Wednesday, August 29, 2012

life

sunday, around 1400hrs, i was walking around the house after playing bf3. my lover was sitting on the couch with #1 laughing at something on tv.

#2 &#3 were sitting next to each other at the end of the upstairs hall using the top of an unused, old dresser as a platform to assemble their jointly designed lego aircrafts.

#4 was playing with action figures on the table under the 60" plasma.

looking at #2&3 made me so happy seeing my children playing together. seeing my lover smile was very comforting especially smiles have not been that frequent lately. i roamed around the house, looking at the oldness and parts of it falling apart, starting to think about having a nicer place to live in and it became quite clear to me it was unnecessary for me.

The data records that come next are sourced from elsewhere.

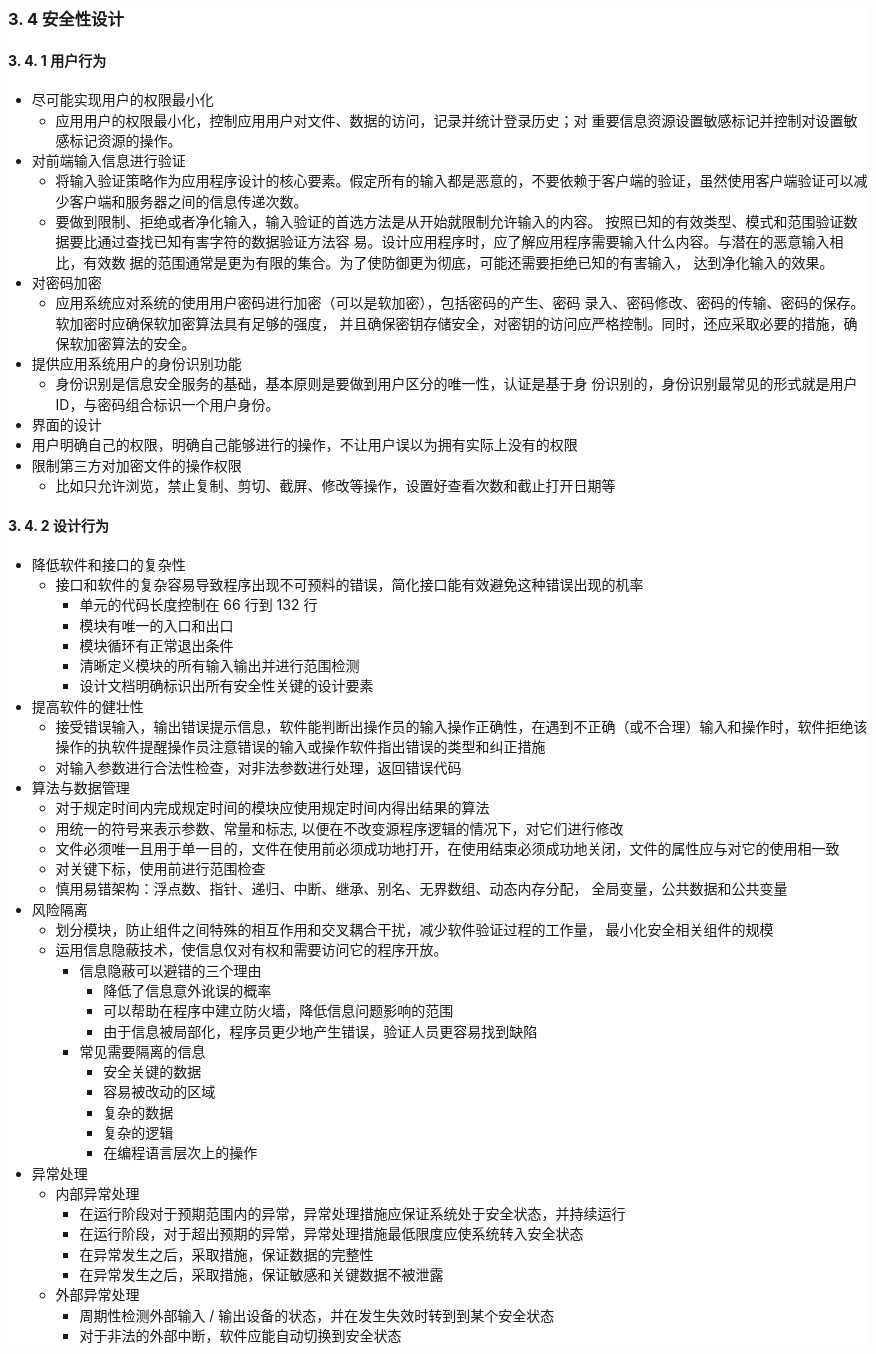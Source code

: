 ### 3. 4 安全性设计

#### 3. 4. 1 用户行为

- 尽可能实现用户的权限最小化
  - 应用用户的权限最小化，控制应用用户对文件、数据的访问，记录并统计登录历史；对 重要信息资源设置敏感标记并控制对设置敏感标记资源的操作。 
- 对前端输入信息进行验证
  - 将输入验证策略作为应用程序设计的核心要素。假定所有的输入都是恶意的，不要依赖于客户端的验证，虽然使用客户端验证可以减少客户端和服务器之间的信息传递次数。 
  - 要做到限制、拒绝或者净化输入，输入验证的首选方法是从开始就限制允许输入的内容。 按照已知的有效类型、模式和范围验证数据要比通过查找已知有害字符的数据验证方法容 易。设计应用程序时，应了解应用程序需要输入什么内容。与潜在的恶意输入相比，有效数 据的范围通常是更为有限的集合。为了使防御更为彻底，可能还需要拒绝已知的有害输入， 达到净化输入的效果。
- 对密码加密
  - 应用系统应对系统的使用用户密码进行加密（可以是软加密），包括密码的产生、密码 录入、密码修改、密码的传输、密码的保存。软加密时应确保软加密算法具有足够的强度， 并且确保密钥存储安全，对密钥的访问应严格控制。同时，还应采取必要的措施，确保软加密算法的安全。
- 提供应用系统用户的身份识别功能
  - 身份识别是信息安全服务的基础，基本原则是要做到用户区分的唯一性，认证是基于身 份识别的，身份识别最常见的形式就是用户 ID，与密码组合标识一个用户身份。
-  界面的设计
  - 用户明确自己的权限，明确自己能够进行的操作，不让用户误以为拥有实际上没有的权限
- 限制第三方对加密文件的操作权限
  - 比如只允许浏览，禁止复制、剪切、截屏、修改等操作，设置好查看次数和截止打开日期等

#### 3. 4. 2 设计行为

- 降低软件和接口的复杂性
  - 接口和软件的复杂容易导致程序出现不可预料的错误，简化接口能有效避免这种错误出现的机率
    - 单元的代码长度控制在 66 行到 132 行
    - 模块有唯一的入口和出口
    - 模块循环有正常退出条件
    - 清晰定义模块的所有输入输出并进行范围检测
    - 设计文档明确标识出所有安全性关键的设计要素
- 提高软件的健壮性
  - 接受错误输入，输出错误提示信息，软件能判断出操作员的输入操作正确性，在遇到不正确（或不合理）输入和操作时，软件拒绝该操作的执软件提醒操作员注意错误的输入或操作软件指出错误的类型和纠正措施
  - 对输入参数进行合法性检查，对非法参数进行处理，返回错误代码
- 算法与数据管理
  - 对于规定时间内完成规定时间的模块应使用规定时间内得出结果的算法
  - 用统一的符号来表示参数、常量和标志, 以便在不改变源程序逻辑的情况下，对它们进行修改
  - 文件必须唯一且用于单一目的，文件在使用前必须成功地打开，在使用结束必须成功地关闭，文件的属性应与对它的使用相一致
  - 对关键下标，使用前进行范围检查
  - 慎用易错架构：浮点数、指针、递归、中断、继承、别名、无界数组、动态内存分配， 全局变量，公共数据和公共变量
- 风险隔离
  - 划分模块，防止组件之间特殊的相互作用和交叉耦合干扰，减少软件验证过程的工作量， 最小化安全相关组件的规模
  - 运用信息隐蔽技术，使信息仅对有权和需要访问它的程序开放。
    - 信息隐蔽可以避错的三个理由
      - 降低了信息意外讹误的概率
      - 可以帮助在程序中建立防火墙，降低信息问题影响的范围
      - 由于信息被局部化，程序员更少地产生错误，验证人员更容易找到缺陷
    - 常见需要隔离的信息
      - 安全关键的数据
      - 容易被改动的区域
      - 复杂的数据
      - 复杂的逻辑
      - 在编程语言层次上的操作
- 异常处理
  - 内部异常处理
    - 在运行阶段对于预期范围内的异常，异常处理措施应保证系统处于安全状态，并持续运行
    - 在运行阶段，对于超出预期的异常，异常处理措施最低限度应使系统转入安全状态
    - 在异常发生之后，采取措施，保证数据的完整性
    - 在异常发生之后，采取措施，保证敏感和关键数据不被泄露
  - 外部异常处理
    - 周期性检测外部输入 / 输出设备的状态，并在发生失效时转到到某个安全状态
    - 对于非法的外部中断，软件应能自动切换到安全状态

when i look at the standard of living of my parents, siblings, inlaws, friends, neighbors, they all have pretty much a more valuable house(which translates into better looking) and newer vehicles.

this is not to say i am ashamed or want more, but i know my lover would prefer a better, or perhaps a newer place to live and a better ride.

i am having a hard time understanding why i dont care. i think it might be laziness. i am ok with just getting by. my whole life i have just got by. one could not ask for a better family for me to be raised in and to have for myself. my lover works hard for the money. i do not. i work, just not hard. i get by.

our children have the massive gift of their grandparents living 1 kilometer away. and their grandparents care. it is a gift that has never stopped for me. i cannot imagine living without my parents. after half a century, i still fear their death, and not mine.

the undergrad years were not really away from home, the post graduate was too far and i had to sort of forget of their existence, like i do every january, february and march. i dont know how my siblings deal with being so far away. sure, sure sure theres the phone and email and fucking facecrack, but i get to eat many dinners a week, have a lunch, go to the lake with my parents, my lover and my children.

doesnt that alone trump a more expensive house or car?

the next day, my parents celebrated 52 years of marriage. my dad said now we have a full deck. my family was fortunate to go out to eat and then have them pay for it as well. my siblings had to settle for the phone. (this is in no way a castigation about my siblings...its more of i have it so much better than you).

it was a lovely dinner. the kids were so well behaved and happy and laughing. mom and dad looked great and were also very well behaved and happy.

i do so wish i had valued my siblings more than i did when we were young. once i hit six and seventh grade, they became more of an annoyance to me which waxed and waned and morphed into ennui until after i married. now i am attempting to rehabilitate my relationships with them.

seeing my children interact with each other in ways that i did not at their age cements in my mind they will not follow my circuitous road.